Dev’s Corner: Clean Coding (Part One)

Contributed by Jack Scuncio

I am a software developer, but do not let the title mislead you. I rarely develop software, it happens, but for the most part, (and the most part of every software developer’s day to day), I am a software mechanic.

When I first started working in the industry, I thought I would be a developer. It was the title of the job, the reality however is that you work on an existing product. You maintain it. You try to keep that product running as long as you can and occasionally, with great difficulty you actually do develop a new feature then spend time working the kinks out. Over time, as more things are fixed, more features integrated, the code becomes dirty, harder to maintain. The code itself begins to lose meaning, becoming riddled with commented out code, dead methods, and obscure, undocumented fixes. The list of woes can go on.

You should be doing this every time you touch your code.
You should be doing this every time you touch your code.

Sound familiar?

A few years ago I came across a book, Clean Code: A Handbook of Agile Software Craftsmanship, by Robert C. Martin. It changed everything. If you are going to be a software developer, this is the book to read. If you develop software and have not read this book, do so. You will thank me and the future code mechanics keeping your code running. They will thank you too.

The author takes an approach to coding that is fully aware of the refactoring power of IDE’s, at how effective version control is, and a deep understanding of the development process over time. This book is an eye opener, it is the thing that will let you spend less time being a mechanic and more time being an actual developer.

Actually, with good clean code practices, you can even become a code doctor. Not the kind of doctor that just peddles pills and quick fixes, but instead a doctor that practices true preventative medicine. Before that happens however you must become a software janitor.

The basic idea is to be a code boy scout not a bear. This means when you enter a camp site you are the boy scout who leaves it nicer than when you found it. Do not be the bear who eats all the food, rips down the tent, and terrorizes the camp site.

When making a change, always ask yourself, “Is it more readable?”, “Is it less complex?”, “Is the code cleaner?”. Be strict with yourself, consider anything less a failure.

While in legacy code, If you cannot follow a function because it is too long or does too many things, then the code is broken.
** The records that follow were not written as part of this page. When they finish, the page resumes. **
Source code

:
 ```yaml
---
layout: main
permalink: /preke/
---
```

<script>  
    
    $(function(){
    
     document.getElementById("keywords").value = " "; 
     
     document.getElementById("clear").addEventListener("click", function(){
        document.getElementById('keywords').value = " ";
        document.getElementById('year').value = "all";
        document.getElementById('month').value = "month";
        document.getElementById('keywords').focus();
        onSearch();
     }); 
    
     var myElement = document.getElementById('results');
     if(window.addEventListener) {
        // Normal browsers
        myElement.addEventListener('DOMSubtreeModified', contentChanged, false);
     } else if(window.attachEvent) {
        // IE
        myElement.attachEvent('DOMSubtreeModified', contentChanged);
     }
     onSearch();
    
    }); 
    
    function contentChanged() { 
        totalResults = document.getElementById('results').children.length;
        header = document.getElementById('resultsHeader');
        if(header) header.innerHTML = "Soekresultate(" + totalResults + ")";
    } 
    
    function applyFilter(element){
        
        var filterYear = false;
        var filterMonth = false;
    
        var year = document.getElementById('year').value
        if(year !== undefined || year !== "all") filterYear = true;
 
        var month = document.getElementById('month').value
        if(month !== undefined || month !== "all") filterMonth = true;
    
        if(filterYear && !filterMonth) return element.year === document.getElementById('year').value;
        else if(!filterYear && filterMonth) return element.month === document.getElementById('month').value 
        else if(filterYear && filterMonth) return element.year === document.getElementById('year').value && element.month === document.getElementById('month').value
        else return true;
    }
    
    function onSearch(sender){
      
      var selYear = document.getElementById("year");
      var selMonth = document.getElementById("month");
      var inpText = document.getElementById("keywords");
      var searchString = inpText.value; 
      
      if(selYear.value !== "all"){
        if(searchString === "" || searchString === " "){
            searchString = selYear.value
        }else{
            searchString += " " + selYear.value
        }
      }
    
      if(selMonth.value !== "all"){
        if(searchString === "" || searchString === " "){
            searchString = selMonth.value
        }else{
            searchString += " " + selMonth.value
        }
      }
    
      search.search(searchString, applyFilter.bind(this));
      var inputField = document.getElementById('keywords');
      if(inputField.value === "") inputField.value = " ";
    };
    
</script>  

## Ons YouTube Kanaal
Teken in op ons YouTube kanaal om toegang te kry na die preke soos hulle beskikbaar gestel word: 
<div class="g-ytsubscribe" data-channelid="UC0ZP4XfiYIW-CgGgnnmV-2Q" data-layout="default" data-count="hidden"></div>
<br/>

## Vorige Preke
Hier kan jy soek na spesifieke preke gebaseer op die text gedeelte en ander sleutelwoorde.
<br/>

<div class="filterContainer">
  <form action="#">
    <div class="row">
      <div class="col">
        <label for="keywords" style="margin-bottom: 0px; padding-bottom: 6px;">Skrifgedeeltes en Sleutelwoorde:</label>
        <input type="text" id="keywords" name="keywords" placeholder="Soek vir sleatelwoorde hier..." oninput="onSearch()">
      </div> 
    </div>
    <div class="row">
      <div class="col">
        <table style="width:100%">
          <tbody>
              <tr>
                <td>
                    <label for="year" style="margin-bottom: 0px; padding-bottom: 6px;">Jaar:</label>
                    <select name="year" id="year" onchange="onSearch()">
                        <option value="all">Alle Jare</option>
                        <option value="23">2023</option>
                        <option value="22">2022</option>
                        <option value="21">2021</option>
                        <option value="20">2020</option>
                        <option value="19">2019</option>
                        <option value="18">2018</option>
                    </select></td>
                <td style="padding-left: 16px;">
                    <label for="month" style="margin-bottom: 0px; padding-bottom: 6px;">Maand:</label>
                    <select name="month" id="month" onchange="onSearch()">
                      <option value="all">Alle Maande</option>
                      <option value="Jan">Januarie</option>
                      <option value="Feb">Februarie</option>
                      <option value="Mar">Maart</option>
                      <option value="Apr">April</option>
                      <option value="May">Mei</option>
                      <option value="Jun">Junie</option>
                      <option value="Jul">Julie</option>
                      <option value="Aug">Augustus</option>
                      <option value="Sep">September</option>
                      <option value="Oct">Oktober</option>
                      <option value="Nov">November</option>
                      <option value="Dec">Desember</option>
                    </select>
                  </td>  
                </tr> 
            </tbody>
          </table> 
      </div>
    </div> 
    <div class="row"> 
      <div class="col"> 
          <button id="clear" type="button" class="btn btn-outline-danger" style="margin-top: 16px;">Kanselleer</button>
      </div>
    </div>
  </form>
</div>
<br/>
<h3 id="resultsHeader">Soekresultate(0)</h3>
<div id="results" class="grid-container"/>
If a variable name does one thing but is named another, then the code is broken. If you find yourself making excuses like “If it ain’t broke, don’t fix it.”, then the code is most certainly broken. Clean it up. You will get better with practice and the next time you are in that section of code, you will spend less time fixing the problem.

Get into a habit of being a software janitor. If you are good at it, eventually you can spend much more time being a software developer.